Mom sent me a text: “I think the skunk sprayed into the intake vent of the furnace.”
That made sense. I told Ben this theory when we were driving home.
“That would explain why it wasn’t as bad in our room. We had our vents closed,” he said.
Then he added, “when I got to my first class, the guy behind me said, “phew! Why does it smell like skunk in here?”
We laughed.
…
When we got home, I walked in the back door while Ben went to get the paper. A wall of smell greeted me, and I dashed back outside.
“What do we do?” I asked Ben. I was seriously considering calling up my Aunt Bonnie and asking if I could go take a nap at her house.
“Is it really that bad?” Ben asked.
“Yes,” I said. “It didn’t seem so bad this morning because we’d gotten used to it during the night.”
He went in, and agreed with me that it was really, really bad. We went around opening all the available windows and doors. Ben went up to the attic to get fans. Incidentally the attic ladder was having issues, and one of the spring/hinge combos broke completely off.

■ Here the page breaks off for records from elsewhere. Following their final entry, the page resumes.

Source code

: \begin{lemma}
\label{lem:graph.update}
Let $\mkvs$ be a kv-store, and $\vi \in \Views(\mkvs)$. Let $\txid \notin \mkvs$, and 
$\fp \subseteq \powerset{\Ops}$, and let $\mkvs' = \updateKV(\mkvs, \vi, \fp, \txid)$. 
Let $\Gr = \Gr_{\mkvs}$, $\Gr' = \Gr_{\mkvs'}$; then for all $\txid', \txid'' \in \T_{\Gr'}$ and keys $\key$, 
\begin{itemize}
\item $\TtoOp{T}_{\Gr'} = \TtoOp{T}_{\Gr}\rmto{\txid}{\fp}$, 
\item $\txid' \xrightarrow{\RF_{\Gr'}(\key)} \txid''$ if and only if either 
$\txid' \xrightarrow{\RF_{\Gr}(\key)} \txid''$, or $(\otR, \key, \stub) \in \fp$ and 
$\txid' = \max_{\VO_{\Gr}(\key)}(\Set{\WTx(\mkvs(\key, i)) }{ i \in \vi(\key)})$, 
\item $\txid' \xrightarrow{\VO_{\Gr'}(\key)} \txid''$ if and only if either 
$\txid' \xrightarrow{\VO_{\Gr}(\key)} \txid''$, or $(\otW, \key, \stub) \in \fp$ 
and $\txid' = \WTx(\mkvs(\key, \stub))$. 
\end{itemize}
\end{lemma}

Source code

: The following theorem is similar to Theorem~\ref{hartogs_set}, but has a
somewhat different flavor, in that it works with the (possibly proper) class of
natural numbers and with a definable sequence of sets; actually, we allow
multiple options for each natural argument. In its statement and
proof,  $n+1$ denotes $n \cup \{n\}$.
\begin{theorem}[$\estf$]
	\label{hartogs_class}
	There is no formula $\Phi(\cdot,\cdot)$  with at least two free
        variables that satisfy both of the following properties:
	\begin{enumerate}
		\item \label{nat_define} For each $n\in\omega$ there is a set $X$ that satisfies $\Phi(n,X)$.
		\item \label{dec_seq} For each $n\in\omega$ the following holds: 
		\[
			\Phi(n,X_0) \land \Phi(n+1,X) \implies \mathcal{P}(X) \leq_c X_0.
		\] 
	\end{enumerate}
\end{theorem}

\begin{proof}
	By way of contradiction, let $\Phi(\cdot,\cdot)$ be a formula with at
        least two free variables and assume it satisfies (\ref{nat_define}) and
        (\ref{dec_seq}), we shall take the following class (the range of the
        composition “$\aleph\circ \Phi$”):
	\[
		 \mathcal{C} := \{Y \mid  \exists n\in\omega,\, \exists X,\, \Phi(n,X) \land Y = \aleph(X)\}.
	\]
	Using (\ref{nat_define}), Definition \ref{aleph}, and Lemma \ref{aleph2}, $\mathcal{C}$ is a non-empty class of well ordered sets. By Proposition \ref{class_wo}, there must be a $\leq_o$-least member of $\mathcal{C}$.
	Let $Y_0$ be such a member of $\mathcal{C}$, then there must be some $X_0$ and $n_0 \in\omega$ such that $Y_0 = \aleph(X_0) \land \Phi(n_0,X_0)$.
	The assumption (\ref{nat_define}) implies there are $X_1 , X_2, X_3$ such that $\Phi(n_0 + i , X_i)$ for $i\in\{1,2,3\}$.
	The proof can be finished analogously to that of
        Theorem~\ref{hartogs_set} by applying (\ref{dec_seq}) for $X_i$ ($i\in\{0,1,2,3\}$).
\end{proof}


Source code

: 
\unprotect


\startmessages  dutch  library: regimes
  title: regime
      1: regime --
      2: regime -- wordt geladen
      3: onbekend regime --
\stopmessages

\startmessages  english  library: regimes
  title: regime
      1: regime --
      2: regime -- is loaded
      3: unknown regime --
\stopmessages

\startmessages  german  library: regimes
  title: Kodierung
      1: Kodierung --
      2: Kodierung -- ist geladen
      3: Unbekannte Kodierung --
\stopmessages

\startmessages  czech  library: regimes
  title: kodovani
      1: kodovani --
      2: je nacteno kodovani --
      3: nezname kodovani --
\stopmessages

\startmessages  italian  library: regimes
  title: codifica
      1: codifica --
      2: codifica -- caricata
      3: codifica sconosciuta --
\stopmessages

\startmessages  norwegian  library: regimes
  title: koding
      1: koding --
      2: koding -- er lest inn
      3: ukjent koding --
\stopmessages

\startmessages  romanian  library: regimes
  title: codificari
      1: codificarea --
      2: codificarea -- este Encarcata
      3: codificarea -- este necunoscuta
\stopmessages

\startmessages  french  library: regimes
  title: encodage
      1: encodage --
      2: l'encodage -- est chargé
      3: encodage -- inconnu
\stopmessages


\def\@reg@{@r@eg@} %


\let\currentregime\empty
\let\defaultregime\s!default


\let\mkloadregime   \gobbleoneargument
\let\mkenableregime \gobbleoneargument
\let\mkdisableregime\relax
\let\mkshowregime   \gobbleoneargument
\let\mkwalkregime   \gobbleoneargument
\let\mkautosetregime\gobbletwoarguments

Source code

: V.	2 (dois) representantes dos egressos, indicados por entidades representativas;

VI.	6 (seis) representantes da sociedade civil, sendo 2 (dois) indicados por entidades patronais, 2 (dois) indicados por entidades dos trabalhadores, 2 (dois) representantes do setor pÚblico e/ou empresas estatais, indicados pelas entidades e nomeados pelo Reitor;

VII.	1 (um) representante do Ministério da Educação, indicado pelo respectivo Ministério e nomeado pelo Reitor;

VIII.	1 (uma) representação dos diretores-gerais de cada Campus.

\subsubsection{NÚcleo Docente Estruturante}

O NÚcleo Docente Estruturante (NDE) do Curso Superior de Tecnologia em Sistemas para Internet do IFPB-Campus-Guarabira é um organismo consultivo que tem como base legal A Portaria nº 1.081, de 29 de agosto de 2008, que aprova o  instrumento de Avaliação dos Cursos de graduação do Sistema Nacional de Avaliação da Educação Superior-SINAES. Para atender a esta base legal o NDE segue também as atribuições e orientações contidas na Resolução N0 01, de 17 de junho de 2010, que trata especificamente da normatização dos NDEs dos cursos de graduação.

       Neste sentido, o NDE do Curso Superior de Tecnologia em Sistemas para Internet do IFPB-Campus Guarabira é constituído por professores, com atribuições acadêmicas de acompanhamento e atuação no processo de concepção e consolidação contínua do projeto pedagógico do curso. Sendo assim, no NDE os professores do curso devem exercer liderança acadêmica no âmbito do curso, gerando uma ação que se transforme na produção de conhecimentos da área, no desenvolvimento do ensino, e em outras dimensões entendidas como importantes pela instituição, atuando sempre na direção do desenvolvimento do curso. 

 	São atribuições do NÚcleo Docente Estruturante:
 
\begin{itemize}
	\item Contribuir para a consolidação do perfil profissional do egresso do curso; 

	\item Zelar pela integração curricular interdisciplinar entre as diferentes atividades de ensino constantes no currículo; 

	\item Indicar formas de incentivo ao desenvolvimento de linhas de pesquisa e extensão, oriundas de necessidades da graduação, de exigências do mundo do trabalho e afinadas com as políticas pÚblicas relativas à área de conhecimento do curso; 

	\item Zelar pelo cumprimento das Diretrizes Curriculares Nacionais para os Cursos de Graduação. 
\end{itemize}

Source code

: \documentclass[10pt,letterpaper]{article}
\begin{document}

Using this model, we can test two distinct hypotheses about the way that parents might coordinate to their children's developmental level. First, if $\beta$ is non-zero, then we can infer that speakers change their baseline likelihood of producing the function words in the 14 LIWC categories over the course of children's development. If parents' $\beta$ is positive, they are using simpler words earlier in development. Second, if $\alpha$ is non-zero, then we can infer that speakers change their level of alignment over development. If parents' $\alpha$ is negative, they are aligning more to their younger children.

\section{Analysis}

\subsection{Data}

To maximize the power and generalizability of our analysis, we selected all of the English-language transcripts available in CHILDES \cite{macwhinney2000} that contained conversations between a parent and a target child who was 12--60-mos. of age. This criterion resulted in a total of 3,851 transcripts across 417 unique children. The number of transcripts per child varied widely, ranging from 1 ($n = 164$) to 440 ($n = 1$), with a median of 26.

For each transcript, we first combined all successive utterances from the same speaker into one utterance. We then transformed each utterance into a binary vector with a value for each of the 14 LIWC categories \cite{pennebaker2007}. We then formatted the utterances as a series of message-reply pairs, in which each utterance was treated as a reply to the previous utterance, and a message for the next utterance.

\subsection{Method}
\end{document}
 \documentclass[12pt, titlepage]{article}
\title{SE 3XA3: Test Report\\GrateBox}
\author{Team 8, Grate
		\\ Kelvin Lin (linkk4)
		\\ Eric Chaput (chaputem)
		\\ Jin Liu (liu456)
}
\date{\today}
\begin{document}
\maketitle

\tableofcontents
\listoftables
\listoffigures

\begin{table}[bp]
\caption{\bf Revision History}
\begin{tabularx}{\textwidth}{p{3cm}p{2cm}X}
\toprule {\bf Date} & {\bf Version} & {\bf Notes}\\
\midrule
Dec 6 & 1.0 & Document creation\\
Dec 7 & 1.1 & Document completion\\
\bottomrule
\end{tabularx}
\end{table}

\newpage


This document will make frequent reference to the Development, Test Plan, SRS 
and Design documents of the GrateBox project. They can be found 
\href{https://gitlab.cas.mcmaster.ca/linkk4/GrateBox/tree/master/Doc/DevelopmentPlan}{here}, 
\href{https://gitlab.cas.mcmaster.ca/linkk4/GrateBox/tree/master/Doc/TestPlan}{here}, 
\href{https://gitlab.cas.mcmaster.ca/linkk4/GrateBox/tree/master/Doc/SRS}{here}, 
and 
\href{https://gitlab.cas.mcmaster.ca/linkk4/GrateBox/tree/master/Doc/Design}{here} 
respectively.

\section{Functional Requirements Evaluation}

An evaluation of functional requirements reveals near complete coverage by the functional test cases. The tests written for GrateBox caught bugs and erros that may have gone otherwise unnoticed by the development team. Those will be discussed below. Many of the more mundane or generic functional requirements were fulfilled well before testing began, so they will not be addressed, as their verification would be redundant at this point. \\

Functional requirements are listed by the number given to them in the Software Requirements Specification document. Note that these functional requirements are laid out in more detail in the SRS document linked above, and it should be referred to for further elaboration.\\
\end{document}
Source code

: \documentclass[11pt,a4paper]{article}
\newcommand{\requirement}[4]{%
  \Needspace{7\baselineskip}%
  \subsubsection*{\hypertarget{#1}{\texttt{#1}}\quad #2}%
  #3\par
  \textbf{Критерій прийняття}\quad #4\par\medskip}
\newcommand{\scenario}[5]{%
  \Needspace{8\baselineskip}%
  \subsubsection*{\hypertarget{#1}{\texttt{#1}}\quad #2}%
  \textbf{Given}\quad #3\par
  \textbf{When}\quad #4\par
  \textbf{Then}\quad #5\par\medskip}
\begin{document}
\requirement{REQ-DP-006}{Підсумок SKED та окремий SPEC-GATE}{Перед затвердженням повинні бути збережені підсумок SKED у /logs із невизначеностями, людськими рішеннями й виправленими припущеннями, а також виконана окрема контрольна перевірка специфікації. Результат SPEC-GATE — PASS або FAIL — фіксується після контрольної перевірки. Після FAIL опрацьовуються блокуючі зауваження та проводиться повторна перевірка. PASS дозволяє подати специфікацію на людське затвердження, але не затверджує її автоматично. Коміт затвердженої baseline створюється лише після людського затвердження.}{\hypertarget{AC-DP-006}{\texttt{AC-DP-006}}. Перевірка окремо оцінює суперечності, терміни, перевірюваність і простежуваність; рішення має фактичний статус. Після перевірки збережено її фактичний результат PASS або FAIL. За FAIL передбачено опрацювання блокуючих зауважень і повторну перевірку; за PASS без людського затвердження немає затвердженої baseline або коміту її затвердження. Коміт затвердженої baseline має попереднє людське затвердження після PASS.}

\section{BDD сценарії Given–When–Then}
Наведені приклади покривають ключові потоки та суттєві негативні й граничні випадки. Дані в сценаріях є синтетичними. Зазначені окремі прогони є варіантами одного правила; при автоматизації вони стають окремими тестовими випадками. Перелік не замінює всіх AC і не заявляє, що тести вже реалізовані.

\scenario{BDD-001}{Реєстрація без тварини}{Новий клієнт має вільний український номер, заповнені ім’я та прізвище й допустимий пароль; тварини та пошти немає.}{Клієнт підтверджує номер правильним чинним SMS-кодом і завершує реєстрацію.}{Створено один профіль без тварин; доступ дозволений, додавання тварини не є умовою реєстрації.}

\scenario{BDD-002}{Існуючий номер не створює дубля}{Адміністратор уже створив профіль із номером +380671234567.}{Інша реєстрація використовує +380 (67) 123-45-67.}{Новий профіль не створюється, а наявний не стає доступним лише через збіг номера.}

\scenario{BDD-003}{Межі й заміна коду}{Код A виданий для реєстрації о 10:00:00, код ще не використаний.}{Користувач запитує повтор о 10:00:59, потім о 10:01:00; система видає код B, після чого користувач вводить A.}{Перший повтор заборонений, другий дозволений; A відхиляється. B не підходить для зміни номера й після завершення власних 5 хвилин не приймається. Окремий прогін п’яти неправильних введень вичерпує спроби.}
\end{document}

Just another joyous event to add to our day.
Ben managed to balance on the wobbly ladder and find a fan. I turned on the bathroom fans and the fan above the stove, and febreezed the house. Then I went outside to eat my lunch in the fresh air.
Julie the cat climbed onto my lap, and I congenially petted her. But the smell. The skunk smell. It was here, again. I sniffed the cat. Phew!
I tried to get her to relinquish her seat on my lap, and she clawed me.
Poor thing.
…
Mom and Jenny returned from picking strawberries. “Wow it stinks! Did the skunk spray again?” they asked as they walked in the door.
“No, it just didn’t seem so bad this morning when you were used to it,” I said. “I think I know what happened. I think the cat was protecting her kittens…”
“I know what happened,” said Jenny, interrupting me. “The skunk sprayed all over that section of the porch…”
“Even reaching the intake vent of the furnace,” Mom added.
“and the cat reeked,” Jenny finished.
“Yeah, I smelled her,” I said.
“I’ve already washed her in peroxide three times,” said Mom.
“She keeps following us around, meowing, wanting us to get the smell off of her,” Jenny added.
…
Someone stopped at the store to get extra peroxide, and I mixed it with baking soda and dish soap and began scrubbing the yellow stains that spattered the vinyl siding of the porch.
Slowly but surely the smell receded. It’s at manageable levels now, no longer burning my throat. But if you hang around me this week and I smell like skunk, please forgive me.
Moral: If you have a problem with skunks eating your catfood, and with cats attacking said skunks, it may be best to keep the food well away from any intake vents.